TASK OBJECTIVE: Find the line that contains "This repo contains", then repeat it and each line after it to the end of the records, exactly.

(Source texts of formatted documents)
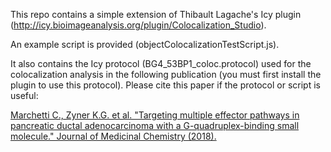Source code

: This repo contains a simple extension of Thibault Lagache's Icy plugin (http://icy.bioimageanalysis.org/plugin/Colocalization_Studio).

An example script is provided (objectColocalizationTestScript.js).

It also contains the Icy protocol (BG4_53BP1_coloc.protocol) used for the colocalization analysis in the following publication (you must first install the plugin to use this protocol). Please cite this paper if the protocol or script is useful:

[Marchetti C., Zyner K.G. et al. "Targeting multiple effector pathways in pancreatic ductal adenocarcinoma with a G-quadruplex-binding small molecule." Journal of Medicinal Chemistry (2018).
](https://pubs.acs.org/doi/abs/10.1021/acs.jmedchem.7b01781)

ANSWER SPACE:
: This repo contains a simple extension of Thibault Lagache's Icy plugin (http://icy.bioimageanalysis.org/plugin/Colocalization_Studio).

An example script is provided (objectColocalizationTestScript.js).

It also contains the Icy protocol (BG4_53BP1_coloc.protocol) used for the colocalization analysis in the following publication (you must first install the plugin to use this protocol). Please cite this paper if the protocol or script is useful:

[Marchetti C., Zyner K.G. et al. "Targeting multiple effector pathways in pancreatic ductal adenocarcinoma with a G-quadruplex-binding small molecule." Journal of Medicinal Chemistry (2018).
](https://pubs.acs.org/doi/abs/10.1021/acs.jmedchem.7b01781)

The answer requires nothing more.